■ **Recorded data**
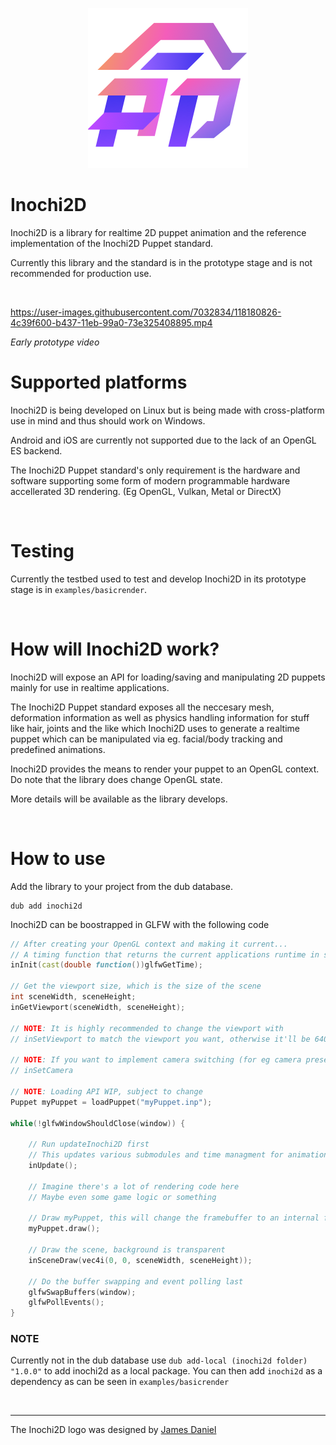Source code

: <p align="center">
  <img width="256" height="256" src="logo.png">
</p>

# Inochi2D
Inochi2D is a library for realtime 2D puppet animation and the reference implementation of the Inochi2D Puppet standard.

Currently this library and the standard is in the prototype stage and is not recommended for production use.

&nbsp;


https://user-images.githubusercontent.com/7032834/118180826-4c39f600-b437-11eb-99a0-73e325408895.mp4

*Early prototype video*

# Supported platforms
Inochi2D is being developed on Linux but is being made with cross-platform use in mind and thus should work on Windows.

Android and iOS are currently not supported due to the lack of an OpenGL ES backend.

The Inochi2D Puppet standard's only requirement is the hardware and software supporting some form of modern programmable hardware accellerated 3D rendering. (Eg OpenGL, Vulkan, Metal or DirectX)

&nbsp;

# Testing
Currently the testbed used to test and develop Inochi2D in its prototype stage is in `examples/basicrender`.

&nbsp;

# How will Inochi2D work?
Inochi2D will expose an API for loading/saving and manipulating 2D puppets mainly for use in realtime applications.

The Inochi2D Puppet standard exposes all the neccesary mesh, deformation information as well as physics handling information for stuff like hair, joints and the like which Inochi2D uses to generate a realtime puppet which can be manipulated via eg. facial/body tracking and predefined animations.

Inochi2D provides the means to render your puppet to an OpenGL context. Do note that the library does change OpenGL state.

More details will be available as the library develops.

&nbsp;

# How to use
Add the library to your project from the dub database.
```
dub add inochi2d
```

Inochi2D can be boostrapped in GLFW with the following code
```d
// After creating your OpenGL context and making it current...
// A timing function that returns the current applications runtime in seconds and milliseconds is needed
inInit(cast(double function())glfwGetTime);

// Get the viewport size, which is the size of the scene
int sceneWidth, sceneHeight;
inGetViewport(sceneWidth, sceneHeight);

// NOTE: It is highly recommended to change the viewport with
// inSetViewport to match the viewport you want, otherwise it'll be 640x480

// NOTE: If you want to implement camera switching (for eg camera presets) use
// inSetCamera

// NOTE: Loading API WIP, subject to change
Puppet myPuppet = loadPuppet("myPuppet.inp");

while(!glfwWindowShouldClose(window)) {

    // Run updateInochi2D first
    // This updates various submodules and time managment for animation
    inUpdate();

    // Imagine there's a lot of rendering code here
    // Maybe even some game logic or something

    // Draw myPuppet, this will change the framebuffer to an internal framebuffer
    myPuppet.draw();

    // Draw the scene, background is transparent
    inSceneDraw(vec4i(0, 0, sceneWidth, sceneHeight));

    // Do the buffer swapping and event polling last
    glfwSwapBuffers(window);
    glfwPollEvents();
}
```

### NOTE
Currently not in the dub database use `dub add-local (inochi2d folder) "1.0.0"` to add inochi2d as a local package. You can then add `inochi2d` as a dependency as can be seen in `examples/basicrender`

&nbsp;

---

The Inochi2D logo was designed by [James Daniel](https://twitter.com/rakujira)
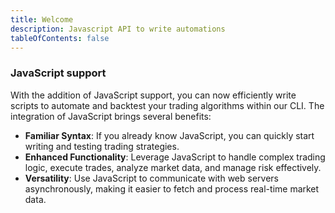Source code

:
 ```yaml
---
title: Welcome
description: Javascript API to write automations
tableOfContents: false
---
```


### JavaScript support

With the addition of JavaScript support, you can now efficiently write scripts to automate and backtest your trading algorithms within our CLI. The integration of JavaScript brings several benefits:

- **Familiar Syntax**: If you already know JavaScript, you can quickly start writing and testing trading strategies.
- **Enhanced Functionality**: Leverage JavaScript to handle complex trading logic, execute trades, analyze market data, and manage risk effectively.
- **Versatility**: Use JavaScript to communicate with web servers asynchronously, making it easier to fetch and process real-time market data.

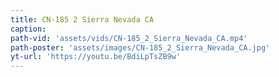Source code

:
 ```yaml
---
title: CN-185 2 Sierra Nevada CA
caption:
path-vid: 'assets/vids/CN-185_2_Sierra_Nevada_CA.mp4'
path-poster: 'assets/images/CN-185_2_Sierra_Nevada_CA.jpg'
yt-url: 'https://youtu.be/BdiLpTsZB9w'
---
```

■ **What the exercise asks**
In the entries above, identify every line with the string "will".

■ **Completed exercise**
# How will Inochi2D work?
Inochi2D will expose an API for loading/saving and manipulating 2D puppets mainly for use in realtime applications.
More details will be available as the library develops.
    // Draw myPuppet, this will change the framebuffer to an internal framebuffer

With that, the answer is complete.